Juda Reconsidered


a twenty minute walk to Jericho, with every house on the street still on fire. you
can’t put out the sunset in the middle of summer with just a blanket and a
bucket of water no matter how hard you try. a cold bottle and seventeen
cameras. a temple. no anchor, only a film reel recording disaster as it happens live.
audience leaning so close that their clothes almost catch light. and
just like the shark becomes the wide ocean, so does the smoke become

the dark sky. walking blue streets in light drizzle. you heard the thunder echo
far beyond the cathedral spires. you felt every body on the road like a cut that
won’t close. I’ve started thinking of people as wounds that don’t heal.

several things survive here: lemonade and absinthe; a single dying flower
on the windowsill, and art prints of Vermeer and Klimt. a short book. you know
that this is all you have gathered in the past eight weeks. two singles for the
same bus ride and a museum with a thirty steps. you’ve still never been
. the ground shaking and still, the sky still shaking. grey in a body of
water; an empty bottle of water. a moon that you can cover with your palm.

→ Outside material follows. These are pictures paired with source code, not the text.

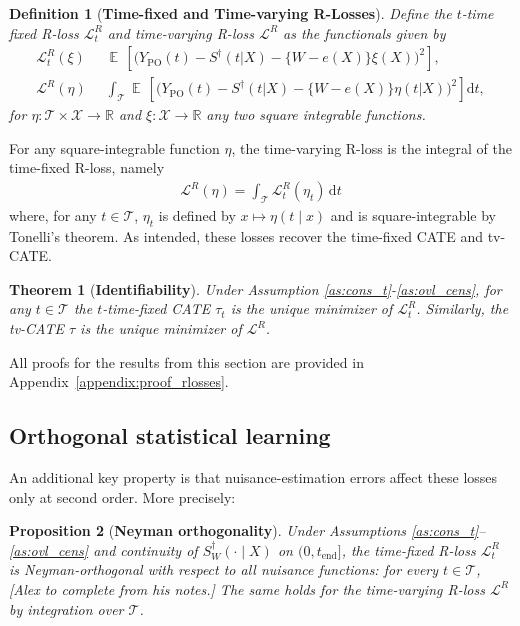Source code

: \documentclass{article}
\newtheorem{theorem}{Theorem}
\newtheorem{proposition}[theorem]{Proposition}
\newtheorem{definition}{Definition}
\DeclareMathOperator*{\eqdef }{\,\stackrel{\text{def}}{=}\,}
\DeclareMathOperator{\EX}{\mathbb{E}\,}
\newcommand{\tend}{t_{\mathrm{end}}}
\newcommand{\R}{\mathbb{R}}
\newcommand{\nd}{\mathrm{d}}
\begin{document}
\begin{definition}[{\bf Time-fixed and Time-varying R-Losses}]\label{def:loss}
Define the $t$-time fixed R-loss $\mathcal{L}^R_t$ and time-varying R-loss $\mathcal{L}^R$ as the functionals given by
\begin{align*}
\mathcal{L}_t^R(\xi) &\eqdef \EX \left[ \Big(Y_{\mathrm{PO}}(t)- S^\dag(t|X) -\{W-e(X)\}\xi(X)\Big)^2 \right],\\
\mathcal{L}^{R}(\eta) &\eqdef \int_{\mathcal{T}} \EX \left[ \Big(Y_{\mathrm{PO}}(t)-S^\dag(t|X)-\{W-e(X)\}\eta(t|X)\Big)^2 \right] \nd t,
\end{align*}
for $\eta : \mathcal{T} \times \mathcal{X} \to \R$ and $\xi : \mathcal{X} \to \R$ any two square integrable functions.
\end{definition}
%
For any square-integrable function $\eta$, the time-varying R-loss is the integral of the time-fixed R-loss, namely
\begin{align*}
\mathcal{L}^R(\eta)=\int_{\mathcal{T}} \mathcal{L}_t^R(\eta_t)\,\nd t
\end{align*}
where, for any $t \in \mathcal{T}$, $\eta_t$ is defined by $x \mapsto \eta(t\mid x)$ and is square-integrable by Tonelli's theorem.
As intended, these losses recover the time-fixed CATE and tv-CATE. 
\begin{theorem}[{\bf Identifiability}]\label{thm:loss}
Under Assumption \ref{as:cons_t}-\ref{as:ovl_cens}, for any $t \in \mathcal{T}$ the $t$-time-fixed CATE \( \tau_t \) is the unique minimizer of $\mathcal{L}_t ^{R}$. Similarly, the tv-CATE \( \tau \) is the unique minimizer of $\mathcal{L}^{R}$.
\end{theorem}


All proofs for the results from this section are provided in Appendix~\ref{appendix:proof_rlosses}.

\subsection{Orthogonal statistical learning}
An additional key property is that nuisance-estimation errors affect these losses only at second order. More precisely:
\begin{proposition}[{\bf Neyman orthogonality}]\label{prop:neyman_ort}
Under Assumptions \ref{as:cons_t}–\ref{as:ovl_cens} and continuity of $S^\dagger_W(\cdot\mid X)$ on $(0,\tend]$, the time-fixed R-loss $\mathcal{L}_t^R$ is Neyman-orthogonal with respect to all nuisance functions: for every $t\in\mathcal{T}$,
{\color{blue}\textit{[Alex to complete from his notes.]}}
The same holds for the time-varying R-loss $\mathcal{L}^R$ by integration over $\mathcal{T}$.
\end{proposition}
\end{document}
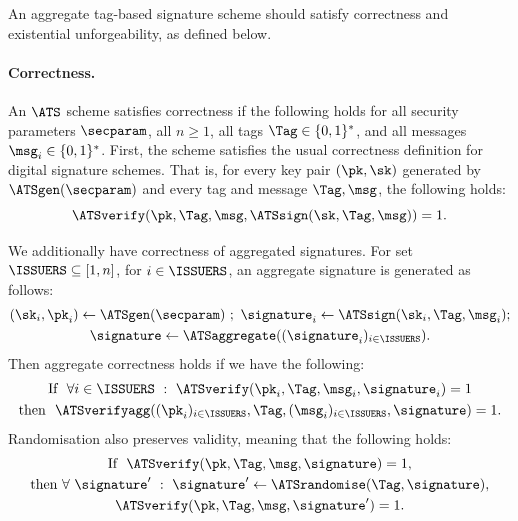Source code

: An aggregate tag-based signature scheme should satisfy correctness and
existential unforgeability, as defined below.

\paragraph{Correctness.} An $\ATS$ scheme satisfies correctness if the
following holds for all security parameters $\secparam$, all $n \geq 1$, all
tags $\Tag \in \{0,1\}^*$, and all messages $\msg_i \in \{0,1\}^*$. First,
the scheme satisfies the usual correctness definition for digital signature
schemes. That is, for every key pair $(\pk,\sk)$ generated by $\ATSgen(\secparam)$ and
every tag and message $\Tag, \msg$, the following holds:
%
\begin{equation*}
%
  \ATSverify(\pk, \Tag, \msg, \ATSsign(\sk, \Tag, \msg)) = 1.
%
\end{equation*}
%

We additionally have correctness of aggregated signatures.  For set $\ISSUERS
\subseteq [1, n]$, for $i \in \ISSUERS$, an aggregate signature is generated as
follows:
%
\begin{gather*}
%
  (\sk_i, \pk_i) \gets \ATSgen(\secparam) \ ; \  \signature_i \gets
\ATSsign(\sk_i, \Tag, \msg_i) ; \\ \signature \gets
\ATSaggregate((\signature_i)_{i \in \ISSUERS}).
\end{gather*}
%
Then aggregate correctness holds if we have the following:
\begin{gather*}
%
  \text{If } \ \forall i \in \ISSUERS \ : \ \ATSverify(\pk_i, \Tag, \msg_i,
\signature_i) = 1 \\ \text{then } \ \ATSverifyagg((\pk_i)_{i \in \ISSUERS},
\Tag, (\msg_i)_{i \in \ISSUERS}, \signature) = 1.
\end{gather*}
%
Randomisation also preserves validity, meaning that the following holds:
\begin{gather*}
%
  \text{If } \ \ATSverify(\pk, \Tag, \msg, \signature) = 1, \\ \text{then }
\forall \ \signature' \ : \  \signature' \leftarrow \ATSrandomise(\Tag,
\signature), \\ \ATSverify(\pk, \Tag, \msg, \signature') = 1.
\end{gather*}
%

anger, sometimes. rage, always. rage, always. a man in the street with an
umbrella and a peaked cap, talking about hell and how he wants to take you
there. pain in your lower abdomen. lent. a wall of flames around your childhood
home. a prayer. the kind of violence that only exists inside the colour red,


                                                                              but you’d know all about that.


Translation: an Introduction


you forget,
I’ve watched you split my heart open like a pomegranate
and carve the seeds out with your bare hands—nails stained
the same colour of the sky as the sun sets in rome.

I know how your rage can light a thunderstorm or flood a town;
so if there’s ever blood on your hands again, I want it to be mine.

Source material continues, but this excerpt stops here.